Tom is a writer in London with a Master's degree in Journalism whose editorial work covers anything from health and the environment to technology and archaeology.

Senior Journalist

Swab time

July 08, 2020: Health worker in PPE kit coveralls collects swab samples from a woman for Covid-19 in New Delhi, India. Exposure Visuals/

Among the array of strange and unexpected symptoms of COVID-19, a small but significant number of people are developing severe psychotic symptoms – from wild delusions to vivid hallucinations – after falling sick with the disease. Psychosis and pandemics have been linked before, nevertheless, researchers are struggling to understand why these peculiar symptoms are a feature of the ongoing disease outbreak.

While the precise scale of the problem is not yet clear, a number of studies across the world have investigated the issue over the past year. 
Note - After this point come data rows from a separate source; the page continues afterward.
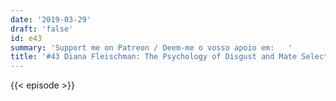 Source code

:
 ```yaml
---
date: '2019-03-29'
draft: 'false'
id: e43
summary: 'Support me on Patreon / Deem-me o vosso apoio em:   '
title: '#43 Diana Fleischman: The Psychology of Disgust and Mate Selection'
---
```

{{< episode >}}

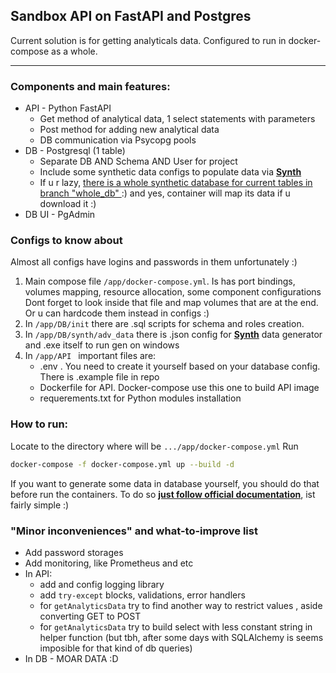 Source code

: ## Sandbox API on FastAPI and Postgres
Current solution is for getting analyticals data.
Configured to run in docker-compose as a whole.

---
### Components and main features:
* API - Python FastAPI
  * Get method of analytical data, 1 select statements with parameters
  * Post method for adding new analytical data
  * DB communication via Psycopg pools
* DB - Postgresql (1 table)
  * Separate DB AND Schema AND User for project
  * Include some synthetic data configs to populate data via <a href="https://www.getsynth.com/" class="external-link" target="_blank">**Synth**</a>
  * If u r lazy, <a href="https://github.com/S0llCap/FastApi_Postgres_SND/tree/whole_db/app/DB/data" class="external-link" target="_blank">there is a whole synthetic database for current tables in branch "whole_db" </a> :)
and yes, container will map its data  if u download it :)
* DB UI - PgAdmin

### Configs to know about
Almost all configs have logins and passwords in them unfortunately :)
1. Main compose file ```/app/docker-compose.yml```. Is has port bindings, volumes mapping, resource allocation, some component configurations
  Dont forget to look inside that file and map volumes that are at the end. Or u can hardcode them instead in configs :)
3. In ```/app/DB/init``` there are .sql scripts for schema and roles creation.
4. In ```/app/DB/synth/adv_data``` there is .json config for <a href="https://www.getsynth.com/" class="external-link" target="_blank">**Synth**</a> data generator and .exe itself to run gen on windows
6. In ```/app/API ``` important files are:
   * .env . You need to create it yourself based on your database config. There is .example file in repo
   * Dockerfile for API. Docker-compose use this one to build API image
   * requerements.txt for Python modules installation

### How to run:
Locate to the directory where will be ```.../app/docker-compose.yml```
Run 
```bash
docker-compose -f docker-compose.yml up --build -d
```
If you want to generate some data in database yourself, you should do that before run the containers.
To do so <a href="https://www.getsynth.com/docs/blog/2021/03/09/postgres-data-gen#using-a-data-generator-like-synth" class="external-link" target="_blank">**just follow official documentation**</a>, ist fairly simple :)

### "Minor inconveniences" and what-to-improve list
* Add password storages
* Add monitoring, like Prometheus and etc
* In API:
  * add and config logging library
  * add ```try-except``` blocks, validations, error handlers
  * for ```getAnalyticsData``` try to find another way to restrict values  , aside converting GET to POST
  * for ```getAnalyticsData``` try to build select with less constant string in helper function (but tbh, after some days with SQLAlchemy is seems imposible for that kind of db queries)
* In DB - MOAR DATA :D

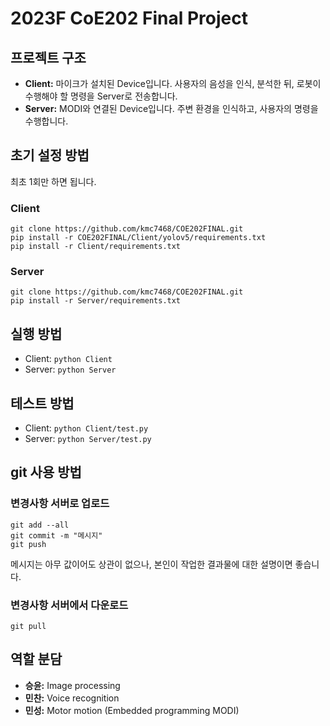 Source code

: # 2023F CoE202 Final Project
## 프로젝트 구조
- **Client:** 마이크가 설치된 Device입니다. 사용자의 음성을 인식, 분석한 뒤, 로봇이 수행해야 할 명령을 Server로 전송합니다.
- **Server:** MODI와 연결된 Device입니다. 주변 환경을 인식하고, 사용자의 명령을 수행합니다.

## 초기 설정 방법
최초 1회만 하면 됩니다.

### Client
```
git clone https://github.com/kmc7468/COE202FINAL.git
pip install -r COE202FINAL/Client/yolov5/requirements.txt
pip install -r Client/requirements.txt
```

### Server
```
git clone https://github.com/kmc7468/COE202FINAL.git
pip install -r Server/requirements.txt
```

## 실행 방법
- Client: `python Client`
- Server: `python Server`

## 테스트 방법
- Client: `python Client/test.py`
- Server: `python Server/test.py`

## git 사용 방법
### 변경사항 서버로 업로드
```
git add --all
git commit -m "메시지"
git push
```
메시지는 아무 값이어도 상관이 없으나, 본인이 작업한 결과물에 대한 설명이면 좋습니다.

### 변경사항 서버에서 다운로드
```
git pull
```

## 역할 분담
- **승윤:** Image processing
- **민찬:** Voice recognition
- **민성:** Motor motion (Embedded programming MODI)  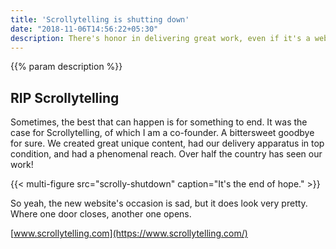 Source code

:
 ```yaml
---
title: 'Scrollytelling is shutting down'
date: "2018-11-06T14:56:22+05:30"
description: There's honor in delivering great work, even if it's a website announcing  the shuttering of one of your products.
---
```

{{% param description %}}

## RIP Scrollytelling
Sometimes, the best that can happen is for something to end. It was the case
for Scrollytelling, of which I am a co-founder. A bittersweet goodbye for sure.
We created great unique content, had our delivery apparatus in top condition,
and had a phenomenal reach. Over half the country has seen our work!

{{< multi-figure src="scrolly-shutdown" caption="It's the end of hope." >}}

So yeah, the new website's occasion is sad, but it does look very pretty.
Where one door closes, another one opens.

[www.scrollytelling.com](https://www.scrollytelling.com/)
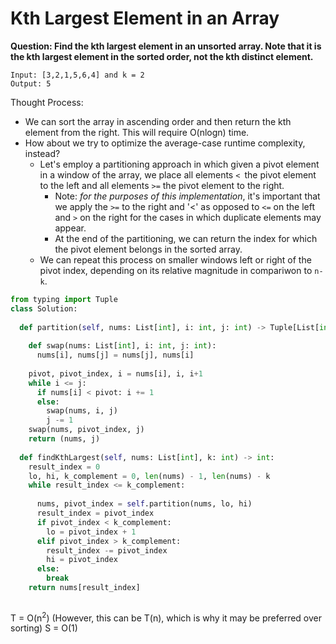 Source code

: # Kth Largest Element in an Array

<b>Question: Find the kth largest element in an unsorted array. Note that it is the kth largest element in the sorted order, not the kth distinct element.</b>

```
Input: [3,2,1,5,6,4] and k = 2
Output: 5
```


Thought Process:
* We can sort the array in ascending order and then return the kth element from the right. This will require O(nlogn) time.
* How about we try to optimize the average-case runtime complexity, instead?
  * Let's employ a partitioning approach in which given a pivot element in a window of the array, we place all elements `< `the pivot element to the left and all elements `>=` the pivot element to the right.
    * Note: <i>for the purposes of this implementation</i>, it's important that we apply the `>=` to the right and '<' as opposed to `<=` on the left and `>` on the right for the cases in which duplicate elements may appear.
    * At the end of the partitioning, we can return the index for which the pivot element belongs in the sorted array.
   * We can repeat this process on smaller windows left or right of the pivot index, depending on its relative magnitude in compariwon to `n-k`.

```python
from typing import Tuple
class Solution:
  
  def partition(self, nums: List[int], i: int, j: int) -> Tuple[List[int], int]: 
    
    def swap(nums: List[int], i: int, j: int):
      nums[i], nums[j] = nums[j], nums[i]
      
    pivot, pivot_index, i = nums[i], i, i+1
    while i <= j:
      if nums[i] < pivot: i += 1
      else:
        swap(nums, i, j)
        j -= 1
    swap(nums, pivot_index, j)
    return (nums, j)
  
  def findKthLargest(self, nums: List[int], k: int) -> int:
    result_index = 0    
    lo, hi, k_complement = 0, len(nums) - 1, len(nums) - k
    while result_index <= k_complement:
      
      nums, pivot_index = self.partition(nums, lo, hi)      
      result_index = pivot_index
      if pivot_index < k_complement:
        lo = pivot_index + 1
      elif pivot_index > k_complement:
        result_index -= pivot_index
        hi = pivot_index
      else:
        break
    return nums[result_index]
       
```

T = O(n<sup>2</sup>) (However, this can be T(n), which is why it may be preferred over sorting)
S = O(1)
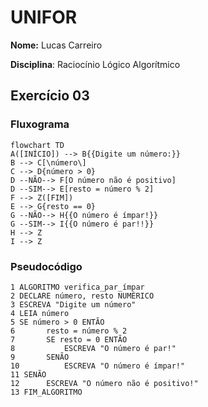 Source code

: # UNIFOR
**Nome:** Lucas Carreiro

**Disciplina**: Raciocínio Lógico Algorítmico

## Exercício 03
### Fluxograma
```mermaid
flowchart TD
A([INÍCIO]) --> B{{Digite um número:}}
B --> C[\número\]
C --> D{número > 0}
D --NÃO--> F[O número não é positivo]
D --SIM--> E[resto = número % 2]
F --> Z([FIM])
E --> G{resto == 0}
G --NÃO--> H{{O número é ímpar!}}
G --SIM--> I{{O número é par!!}}
H --> Z
I --> Z
```
### Pseudocódigo
```
1 ALGORITMO verifica_par_ímpar
2 DECLARE número, resto NUMÉRICO
3 ESCREVA "Digite um número"
4 LEIA número
5 SE número > 0 ENTÃO
6		resto = número % 2
7		SE resto = 0 ENTÃO
8			ESCREVA "O número é par!"
9		SENÃO
10			ESCREVA "O número é ímpar!"
11 SENÃO 
12		ESCREVA "O número não é positivo!"
13 FIM_ALGORITMO
```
One study, published in November, found that nearly 1 in 5 people diagnosed with COVID-19 receive a psychiatric diagnosis within the next 3 months. Shockingly, 1 in 4 of these people also had no previous history of mental health concerns before their infection. Most of these diagnoses were most often related to anxiety, depression, or insomnia – but over 1,200 of the patients were diagnosed with psychotic disorders. Another study looked at 153 people hospitalized with COVID-19 in the UK, and found that 10 of them had “new-onset psychosis” after their infection.  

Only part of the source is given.